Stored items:
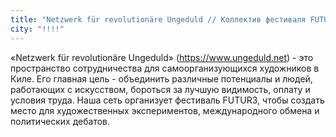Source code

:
 ```yaml
---
title: "Netzwerk für revolutionäre Ungeduld // Коллектив фестиваля FUTUR3 "
city: "!!!!"
---
```


«Netzwerk für revolutionäre Ungeduld» (https://www.ungeduld.net) - это пространство сотрудничества для самоорганизующихся художников в Киле. Его главная цель - объединить различные потенциалы и людей, работающих с искусством, бороться за лучшую видимость, оплату и условия труда. Наша сеть организует фестиваль FUTUR3, чтобы создать место для художественных экспериментов, международного обмена и политических дебатов.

- [Task item]: Pull every line holding "Netzwerk" out of the records.

- [Exercise solution]:
title: "Netzwerk für revolutionäre Ungeduld // Коллектив фестиваля FUTUR3 "
«Netzwerk für revolutionäre Ungeduld» (https://www.ungeduld.net) - это пространство сотрудничества для самоорганизующихся художников в Киле. Его главная цель - объединить различные потенциалы и людей, работающих с искусством, бороться за лучшую видимость, оплату и условия труда. Наша сеть организует фестиваль FUTUR3, чтобы создать место для художественных экспериментов, международного обмена и политических дебатов.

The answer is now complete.